Keep Dictators out of Office in Honduras!

Why the West keeps insisting that Honduras is currently being ruled by a ultra-rightwing dictatorship is beyond me. And yet the entire supposedly civilized world (the Obama administration, the UN, the EU) is united behind impeached former president Manuel Zelaya and is now crying hurrah as Zelaya has sneaked back into the country. Germany's liberal newspaper Süddeutsche Zeitung coos about Zelaya's feat ("Heimkehr nach Honduras") and is tantalized by the expectation of a response by the "Putsch-Regime" (rebel regime). The French newspaper Le Monde ("Le président Zelaya de retour au Honduras") similarly describes Zelaya as the rightful president of the country who had been "ousted since late June by a coup d'état". Roberto Micheletti is described decidedly depracatingly as the man "who rules the country" since the coup.
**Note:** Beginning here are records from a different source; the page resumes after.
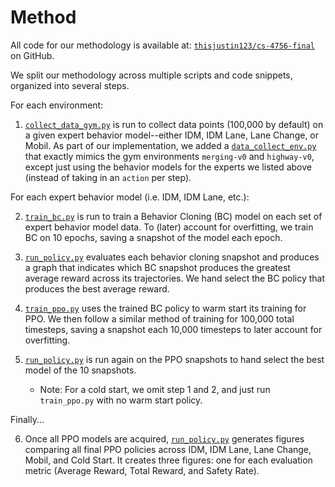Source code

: # Method

All code for our methodology is available at: [`thisjustin123/cs-4756-final`](https://github.com/thisjustin123/cs-4756-final) on GitHub.

We split our methodology across multiple scripts and code snippets, organized into several steps.

For each environment:

1) [`collect_data_gym.py`](TODO) is run to collect data points (100,000 by default) on a given expert behavior model--either IDM, IDM Lane, Lane Change, or Mobil. As part of our implementation, we added a [`data_collect_env.py`](TODO) that exactly mimics the gym environments `merging-v0` and `highway-v0`, except just using the behavior models for the experts we listed above (instead of taking in an `action` per step).

For each expert behavior model (i.e. IDM, IDM Lane, etc.):

2) [`train_bc.py`](TODO) is run to train a Behavior Cloning (BC) model on each set of expert behavior model data. To (later) account for overfitting, we train BC on 10 epochs, saving a snapshot of the model each epoch. 

3) [`run_policy.py`](TODO) evaluates each behavior cloning snapshot and produces a graph that indicates which BC snapshot produces the greatest average reward across its trajectories. We hand select the BC policy that produces the best average reward.

4) [`train_ppo.py`](TODO) uses the trained BC policy to warm start its training for PPO. We then follow a similar method of training for 100,000 total timesteps, saving a snapshot each 10,000 timesteps to later account for overfitting.

5) [`run_policy.py`](TODO) is run again on the PPO snapshots to hand select the best model of the 10 snapshots.

    * Note: For a cold start, we omit step 1 and 2, and just run `train_ppo.py` with no warm start policy.

Finally...

6) Once all PPO models are acquired, [`run_policy.py`](TODO) generates figures comparing all final PPO policies across IDM, IDM Lane, Lane Change, Mobil, and Cold Start. It creates three figures: one for each evaluation metric (Average Reward, Total Reward, and Safety Rate).
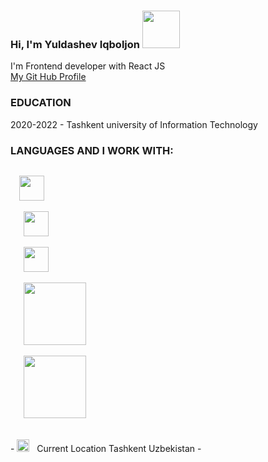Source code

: ### Hi, I'm Yuldashev Iqboljon <img src="https://media1.giphy.com/media/gM5qFksULw54NMWyry/giphy.gif?cid=ecf05e47scn4mya29a0u8wnfe1bznczgsy7eexvcffgjywfc&rid=giphy.gif&ct=s" width="60px"></img>
I'm Frontend developer with React JS <br/>
<a href="https://github.com/iqboljon-0203">My Git Hub Profile</a> <br/>
### EDUCATION
2020-2022 - Tashkent university of Information Technology
### LANGUAGES AND  I WORK WITH:
<code>
  <img src="https://cdn3d.iconscout.com/3d/free/thumb/html-5728485-4781249.png" width="40px">
  </img>
   <img src="https://cdn-icons-png.flaticon.com/512/919/919826.png?w=360" width="40px">
  </img>
   <img src="https://upload.wikimedia.org/wikipedia/commons/thumb/9/99/Unofficial_JavaScript_logo_2.svg/2048px-Unofficial_JavaScript_logo_2.svg.png" width="40px">
  </img>
   <img src="https://www.typescriptlang.org/images/branding/two-colors.svg" width="100px">
  </img>
   <img src="https://www.vectorlogo.zone/logos/reactjs/reactjs-ar21.png" width="100px">
  </img>
</code>
<br/>
- <img src="https://media3.giphy.com/media/XBKaDapAVVwjT44Hcz/200w.webp?cid=ecf05e47sqmj5su8qmz734w1tsoqrlpuqf69nke0j5e2uqhl&rid=200w.webp&ct=s" width="20px"></img> &nbsp; Current Location Tashkent Uzbekistan
-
The situation is certainly not neat and clean. Experts on the Honduran Constitution differ about the question whether the impeachment of Zelaya was legal. The Constitution is frustratingly vague on some key matters. The country continues in an uncertain state of semi-unrest. That Zelaya is a thug seems clear to me, however. Taking his cue from his crony Hugo Chavez, Zelaya was in the process of maneuvring himself into the role of president for life. His duplicitous proposal to organize a referendum on holding a referendum (sic) to change the Constitution was a blatant attempt to have his cake and eat it too. Since the Constitution explicitly forbids proposals to meddle with a number of core articles and rules any such attempt an automatically impeachable offense, Zelaya organized the referendum on a referendum approach so as to insulate himself from prosecution.

The so-called coup was the culmination of several legal steps during which Zelaya was repeatedly informed that his referendum was illegal. Zelaya went on, got arrested and kicked out of his country. The latter step was probably not wise but certainly does not invalidate his legitimate impeachment.

That the Obama administration keeps calling for Zelaya's return is disheartening. As Mary O'Grady describes in the Wall Street Journal ("Hillary's Honduras Obsession"), the President and his Secretary of State are ignoring the facts. Dictators like Zelaya should be kept out of office. The world should stop calling for his return to power and wait, like everyone else, for the results of the elections to be held in November.

UPDATE
The German magazine Der Spiegel ("Gestürzter Präsident Zelaya kehrt zurück") is refreshingly objective, referring to Zelaya as "former president" and to Michelletti as "interim president".